Which is cheaper: sedan or coupe?
  1. Is it cheaper to buy a coupe or sedan?
  2. Is it cheaper to insure a coupe or sedan?
  3. Final thoughts: which is the best option for you?





Is it cheaper to buy a coupe or sedan?


On average, it is nearly $8,000 cheaper to buy a sedan than to purchase a coupe. The most expensive coupe — the Audi A5 — will set you back $41,200 per year, versus the Toyota Camry’s $23,070 price tag.

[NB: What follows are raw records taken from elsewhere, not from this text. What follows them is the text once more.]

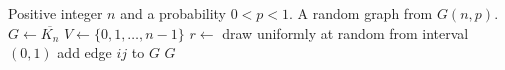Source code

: 
\begin{algorithmic}[1]
\Require Positive integer $n$ and a probability $0 < p < 1$.
\Ensure A random graph from $G(n,p)$.
\State $G \gets \overline{K_n}$
\State $V \gets \{0, 1, \dots, n - 1\}$
    \State $r \gets$ draw uniformly at random from interval $(0,1)$
      \State add edge $ij$ to $G$
    \EndIf
  \EndFor
\EndFor
\State \Return $G$
\end{algorithmic}

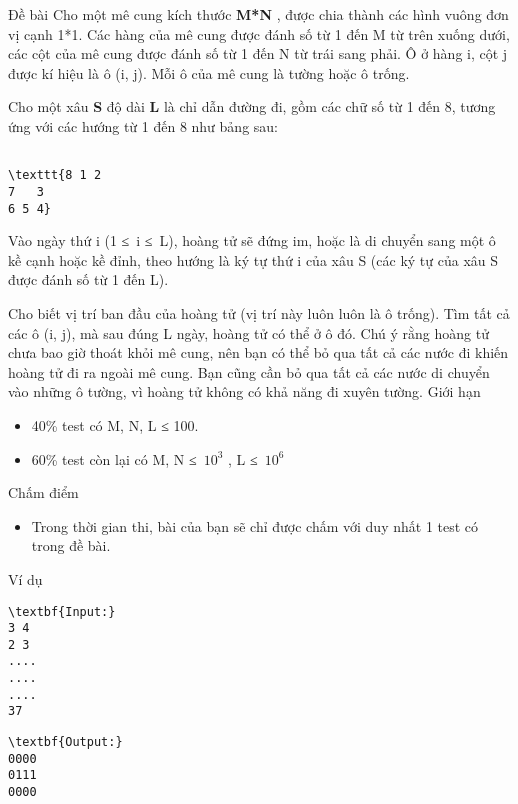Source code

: Đề bài
Cho một mê cung kích thước \textbf{ M*N } , được chia thành các hình vuông đơn vị cạnh 1*1. Các hàng của mê cung được đánh số từ 1 đến M từ trên xuống dưới, các cột của mê cung được đánh số từ 1 đến N từ trái sang phải. Ô ở hàng i, cột j được kí hiệu là ô (i, j). Mỗi ô của mê cung là tường hoặc ô trống.

Cho một xâu \textbf{ S } độ dài \textbf{ L } là chỉ dẫn đường đi, gồm các chữ số từ 1 đến 8, tương ứng với các hướng từ 1 đến 8 như bảng sau:
\begin{verbatim}

\texttt{8 1 2
7   3
6 5 4}\end{verbatim}

Vào ngày thứ i (1 ≤ i ≤ L), hoàng tử sẽ đứng im, hoặc là di chuyển sang một ô kề cạnh hoặc kề đỉnh, theo hướng là ký tự thứ i của xâu S (các ký tự của xâu S được đánh số từ 1 đến L).

Cho biết vị trí ban đầu của hoàng tử (vị trí này luôn luôn là ô trống). Tìm tất cả các ô (i, j), mà sau đúng L ngày, hoàng tử có thể ở ô đó. Chú ý rằng hoàng tử chưa bao giờ thoát khỏi mê cung, nên bạn có thể bỏ qua tất cả các nước đi khiến hoàng tử đi ra ngoài mê cung. Bạn cũng cần bỏ qua tất cả các nước di chuyển vào những ô tường, vì hoàng tử không có khả năng đi xuyên tường.
Giới hạn
\begin{itemize}
	\item 40\% test có M, N, L ≤ 100.
	\item 60\% test còn lại có M, N ≤ $10^{3}$ , L ≤ $10^{6}$
\end{itemize}
Chấm điểm
\begin{itemize}
	\item Trong thời gian thi, bài của bạn sẽ chỉ được chấm với duy nhất 1 test có trong đề bài.
\end{itemize}
Ví dụ
\begin{verbatim}
\textbf{Input:}
3 4
2 3
....
....
....
37\end{verbatim}
\begin{verbatim}
\textbf{Output:}
0000
0111
0000
\end{verbatim}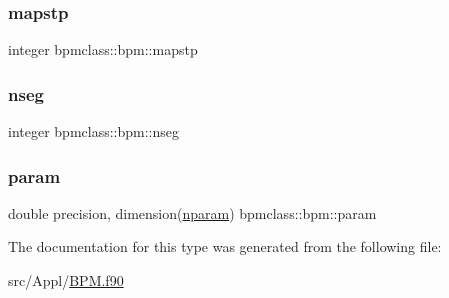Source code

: \mbox{\label{structbpmclass_1_1bpm_a57b5d567476a69c20de780f6fb8d0a2e}} 
\subsubsection{\texorpdfstring{mapstp}{mapstp}}
{\footnotesize\ttfamily integer bpmclass\+::bpm\+::mapstp}

\mbox{\label{structbpmclass_1_1bpm_af47828f23a39ecfbef81048d780c4107}} 
\subsubsection{\texorpdfstring{nseg}{nseg}}
{\footnotesize\ttfamily integer bpmclass\+::bpm\+::nseg}

\mbox{\label{structbpmclass_1_1bpm_ab4cbff356dd68d8a0563cb3b1d4ae235}} 
\subsubsection{\texorpdfstring{param}{param}}
{\footnotesize\ttfamily double precision, dimension(\mbox{\hyperlink{namespacebpmclass_ac2f2f373976236d08c9c68de895950eb}{nparam}}) bpmclass\+::bpm\+::param}



The documentation for this type was generated from the following file\+:\begin{DoxyCompactItemize}
\item 
src/\+Appl/\mbox{\hyperlink{_b_p_m_8f90}{B\+P\+M.\+f90}}\end{DoxyCompactItemize}
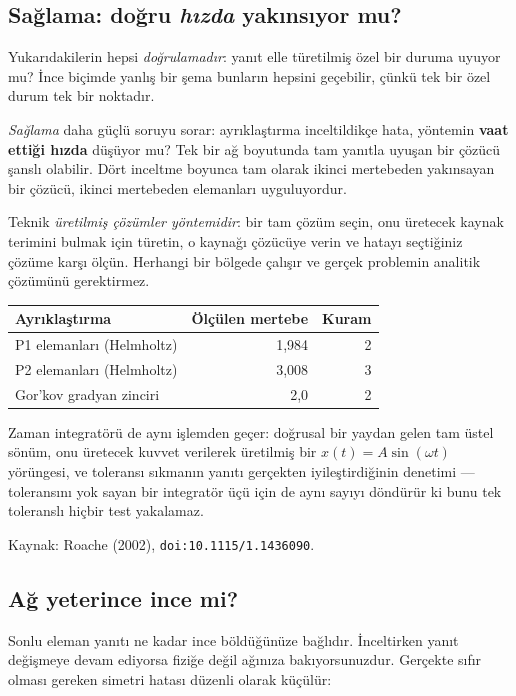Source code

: \documentclass[11pt,a4paper]{article}
\begin{document}
\subsection*{Sağlama: doğru \emph{hızda} yakınsıyor mu?}

Yukarıdakilerin hepsi \emph{doğrulamadır}: yanıt elle türetilmiş özel bir duruma
uyuyor mu? İnce biçimde yanlış bir şema bunların hepsini geçebilir, çünkü tek bir
özel durum tek bir noktadır.

\emph{Sağlama} daha güçlü soruyu sorar: ayrıklaştırma inceltildikçe hata,
yöntemin \textbf{vaat ettiği hızda} düşüyor mu? Tek bir ağ boyutunda tam yanıtla
uyuşan bir çözücü şanslı olabilir. Dört inceltme boyunca tam olarak ikinci
mertebeden yakınsayan bir çözücü, ikinci mertebeden elemanları uyguluyordur.

Teknik \emph{üretilmiş çözümler yöntemidir}: bir tam çözüm seçin, onu üretecek
kaynak terimini bulmak için türetin, o kaynağı çözücüye verin ve hatayı seçtiğiniz
çözüme karşı ölçün. Herhangi bir bölgede çalışır ve gerçek problemin analitik
çözümünü gerektirmez.

\begin{center}\small
\begin{tabular}{lrr}
\toprule
\textbf{Ayrıklaştırma} & \textbf{Ölçülen mertebe} & \textbf{Kuram} \\
\midrule
P1 elemanları (Helmholtz) & 1,984 & 2 \\
P2 elemanları (Helmholtz) & 3,008 & 3 \\
Gor'kov gradyan zinciri & 2,0 & 2 \\
\bottomrule
\end{tabular}
\end{center}

Zaman integratörü de aynı işlemden geçer: doğrusal bir yaydan gelen tam üstel
sönüm, onu üretecek kuvvet verilerek üretilmiş bir $x(t) = A\sin(\omega t)$
yörüngesi, ve toleransı sıkmanın yanıtı gerçekten iyileştirdiğinin denetimi ---
toleransını yok sayan bir integratör üçü için de aynı sayıyı döndürür ki bunu tek
toleranslı hiçbir test yakalamaz.

Kaynak: Roache (2002), \texttt{doi:10.1115/1.1436090}.

\subsection*{Ağ yeterince ince mi?}

Sonlu eleman yanıtı ne kadar ince böldüğünüze bağlıdır. İnceltirken yanıt
değişmeye devam ediyorsa fiziğe değil ağınıza bakıyorsunuzdur. Gerçekte sıfır
olması gereken simetri hatası düzenli olarak küçülür:
\end{document}
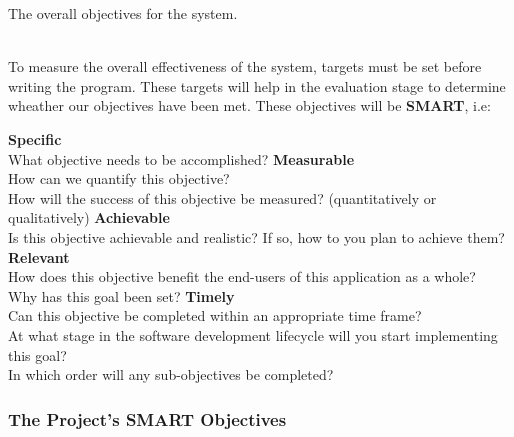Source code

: \documentclass[../../../main.tex]{subfiles}
\begin{document}
\noindent The overall objectives for the system.

\noindent \\ To measure the overall effectiveness of the system, targets must be set before writing the program.
These targets will help in the evaluation stage to determine wheather our objectives have been met.
These objectives will be \textbf{SMART}, i.e:

\begin{outline}
  \1 \textbf{Specific}\\
  What objective needs to be accomplished?
  \1 \textbf{Measurable}\\
  How can we quantify this objective?\\
  How will the success of this objective be measured? (quantitatively or qualitatively)
  \1 \textbf{Achievable}\\
  Is this objective achievable and realistic? If so, how to you plan to achieve them?
  \1 \textbf{Relevant}\\
  How does this objective benefit the end-users of this application as a whole?\\
  Why has this goal been set?
  \1 \textbf{Timely}\\
  Can this objective be completed within an appropriate time frame?\\
  At what stage in the software development lifecycle will you start implementing this goal?\\
  In which order will any sub-objectives be completed?
\end{outline}

\subsubsection{The Project's SMART Objectives}
\end{document}
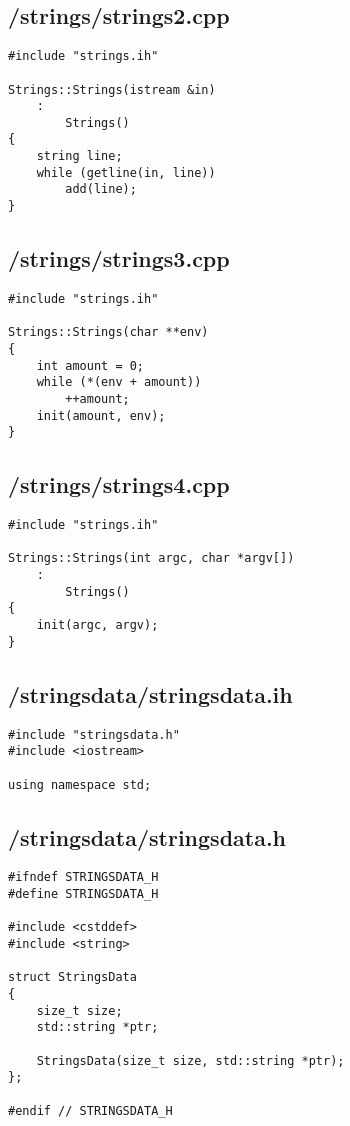 \documentclass{article}
\begin{document}
\subsection*{/strings/strings2.cpp}
\begin{verbatim}
#include "strings.ih"

Strings::Strings(istream &in)
    :
        Strings()
{
    string line;
    while (getline(in, line))
        add(line);
}

\end{verbatim}
\subsection*{/strings/strings3.cpp}
\begin{verbatim}
#include "strings.ih"

Strings::Strings(char **env)
{
    int amount = 0;
    while (*(env + amount))
        ++amount;
    init(amount, env);
}
\end{verbatim}
\subsection*{/strings/strings4.cpp}
\begin{verbatim}
#include "strings.ih"

Strings::Strings(int argc, char *argv[])
    :
        Strings()
{
    init(argc, argv);
}
\end{verbatim}

\subsection*{/stringsdata/stringsdata.ih}
\begin{verbatim}
#include "stringsdata.h"
#include <iostream>

using namespace std;

\end{verbatim}
\subsection*{/stringsdata/stringsdata.h}
\begin{verbatim}
#ifndef STRINGSDATA_H
#define STRINGSDATA_H

#include <cstddef>
#include <string>

struct StringsData 
{
    size_t size;
    std::string *ptr;

    StringsData(size_t size, std::string *ptr);
};

#endif // STRINGSDATA_H

\end{verbatim}
\end{document}

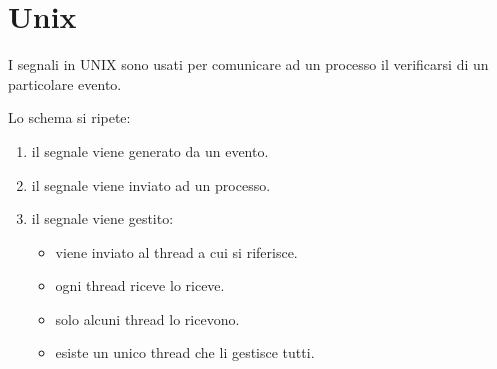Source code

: \begin{figure}[H]
    \centering 
    \qquad
%
    \qquad
%
    \qquad
%
%
    \caption{ }
  \end{figure}

\section{Unix}
I segnali in UNIX sono usati per comunicare ad un processo il verificarsi di un particolare evento. 

Lo schema si ripete:
\begin{enumerate}
  \item il segnale viene generato da un evento.
  \item il segnale viene inviato ad un processo.
  \item il segnale viene gestito: 
        \begin{itemize}
          \item viene inviato al thread a cui si riferisce.
          \item ogni thread riceve lo riceve.
          \item solo alcuni thread lo ricevono.
          \item esiste un unico thread che li gestisce tutti.
        \end{itemize}
\end{enumerate}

The average purchase price of coupes is pulled upward by the luxury sports cars that comprise the higher-end of the two-door spectrum: vehicles like the BMW 4 Series and Audi A5 come at premium prices.


Coupe vs. sedan cost-of-ownership comparison

Sedan List Value Coupe List Value
Chevrolet Cruze - $16,975 Audi A5 - $41,200
Honda Accord - $18,640 BMW 4 Series - $41,950
Ford Fusion - $22,750 Dodge Challenger - $26,995
Honda Civic - $18,640 Chevy Camaro - $25,905
Toyota Corolla - $18,500 Kia Forte Koup - $19,890
Toyota Camry - $23,070 Honda Accord Coupe - $22,455
Nissan Altima - $22,500 Honda Civic Coupe - $18,640

Many factors contribute to these differences in list value. If you're strongly considering a coupe, but want to save money, consider the Honda Civic Coupe. This vehicle — nearly $10,000 less than the group average — will set you back just $18,640 to own. Moreover, it tends to be on the cheaper side to insure.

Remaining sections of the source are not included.